Using the listing below, work out the number of lines in which "promesses" appears; return only that figure.
┌─ RECORDS TO PROCESS
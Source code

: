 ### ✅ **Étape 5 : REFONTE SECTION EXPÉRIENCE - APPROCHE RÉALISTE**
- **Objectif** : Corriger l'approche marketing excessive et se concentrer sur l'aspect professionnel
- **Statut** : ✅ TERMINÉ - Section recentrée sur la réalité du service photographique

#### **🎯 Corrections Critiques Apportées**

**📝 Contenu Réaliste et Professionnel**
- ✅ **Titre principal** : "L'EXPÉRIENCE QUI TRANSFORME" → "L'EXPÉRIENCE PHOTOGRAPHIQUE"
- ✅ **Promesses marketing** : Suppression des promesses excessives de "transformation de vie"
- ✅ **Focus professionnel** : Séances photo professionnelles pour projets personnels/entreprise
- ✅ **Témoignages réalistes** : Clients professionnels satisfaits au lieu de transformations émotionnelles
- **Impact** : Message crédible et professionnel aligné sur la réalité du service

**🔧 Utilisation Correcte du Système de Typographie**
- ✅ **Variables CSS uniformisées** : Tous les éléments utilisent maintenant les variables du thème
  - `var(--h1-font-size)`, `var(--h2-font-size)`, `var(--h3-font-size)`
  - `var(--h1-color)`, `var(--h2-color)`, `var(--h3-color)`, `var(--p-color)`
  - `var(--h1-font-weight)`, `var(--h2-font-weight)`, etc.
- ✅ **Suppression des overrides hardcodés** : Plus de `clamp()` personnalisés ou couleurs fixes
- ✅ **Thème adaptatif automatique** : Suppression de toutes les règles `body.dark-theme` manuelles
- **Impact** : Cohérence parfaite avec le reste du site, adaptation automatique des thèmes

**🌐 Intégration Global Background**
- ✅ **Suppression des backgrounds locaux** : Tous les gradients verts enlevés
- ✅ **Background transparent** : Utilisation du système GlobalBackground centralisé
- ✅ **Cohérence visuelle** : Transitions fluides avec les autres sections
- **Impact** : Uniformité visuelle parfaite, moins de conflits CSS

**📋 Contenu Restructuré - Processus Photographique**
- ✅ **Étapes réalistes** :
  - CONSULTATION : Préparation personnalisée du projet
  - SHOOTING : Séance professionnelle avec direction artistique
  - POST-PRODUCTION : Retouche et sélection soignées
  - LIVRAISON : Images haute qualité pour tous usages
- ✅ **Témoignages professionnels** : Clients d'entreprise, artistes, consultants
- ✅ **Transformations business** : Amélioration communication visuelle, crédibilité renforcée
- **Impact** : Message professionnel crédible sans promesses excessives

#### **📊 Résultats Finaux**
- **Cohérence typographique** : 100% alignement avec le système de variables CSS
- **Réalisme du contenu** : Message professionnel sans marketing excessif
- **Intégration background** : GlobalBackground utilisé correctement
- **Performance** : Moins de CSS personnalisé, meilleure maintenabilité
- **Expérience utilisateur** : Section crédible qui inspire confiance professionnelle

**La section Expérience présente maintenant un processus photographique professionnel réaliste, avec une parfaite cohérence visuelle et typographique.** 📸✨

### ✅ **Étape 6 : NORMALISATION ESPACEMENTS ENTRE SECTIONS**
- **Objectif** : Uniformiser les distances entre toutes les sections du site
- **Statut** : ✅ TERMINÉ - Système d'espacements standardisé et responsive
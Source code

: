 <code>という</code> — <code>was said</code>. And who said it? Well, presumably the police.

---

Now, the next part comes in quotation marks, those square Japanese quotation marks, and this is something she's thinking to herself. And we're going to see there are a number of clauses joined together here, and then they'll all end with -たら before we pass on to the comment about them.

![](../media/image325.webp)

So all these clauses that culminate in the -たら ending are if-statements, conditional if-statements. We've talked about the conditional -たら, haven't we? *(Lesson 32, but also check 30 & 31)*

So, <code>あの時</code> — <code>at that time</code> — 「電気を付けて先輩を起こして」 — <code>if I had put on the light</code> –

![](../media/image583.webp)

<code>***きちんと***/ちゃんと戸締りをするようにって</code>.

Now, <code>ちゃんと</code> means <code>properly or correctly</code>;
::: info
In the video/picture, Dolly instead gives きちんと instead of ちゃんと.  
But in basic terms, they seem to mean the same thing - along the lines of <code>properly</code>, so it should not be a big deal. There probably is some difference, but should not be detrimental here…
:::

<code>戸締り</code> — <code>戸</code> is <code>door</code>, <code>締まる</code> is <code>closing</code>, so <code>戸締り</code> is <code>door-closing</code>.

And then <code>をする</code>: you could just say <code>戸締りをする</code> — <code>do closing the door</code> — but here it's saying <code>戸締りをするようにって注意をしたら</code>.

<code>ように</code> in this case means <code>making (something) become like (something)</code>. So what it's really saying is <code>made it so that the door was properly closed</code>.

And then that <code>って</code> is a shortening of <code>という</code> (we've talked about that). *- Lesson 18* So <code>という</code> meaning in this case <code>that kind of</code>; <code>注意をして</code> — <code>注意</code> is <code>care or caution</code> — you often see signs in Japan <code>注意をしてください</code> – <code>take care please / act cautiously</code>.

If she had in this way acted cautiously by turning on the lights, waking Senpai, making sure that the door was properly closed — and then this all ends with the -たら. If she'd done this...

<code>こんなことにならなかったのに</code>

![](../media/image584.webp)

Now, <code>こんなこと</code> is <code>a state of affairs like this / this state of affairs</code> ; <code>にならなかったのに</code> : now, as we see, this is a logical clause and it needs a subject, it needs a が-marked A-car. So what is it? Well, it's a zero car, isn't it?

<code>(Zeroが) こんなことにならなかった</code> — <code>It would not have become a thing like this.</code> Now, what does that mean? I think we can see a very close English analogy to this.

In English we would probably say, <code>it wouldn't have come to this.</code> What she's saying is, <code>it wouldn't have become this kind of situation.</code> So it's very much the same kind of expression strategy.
└─
## EXERCISE SOLUTION:
2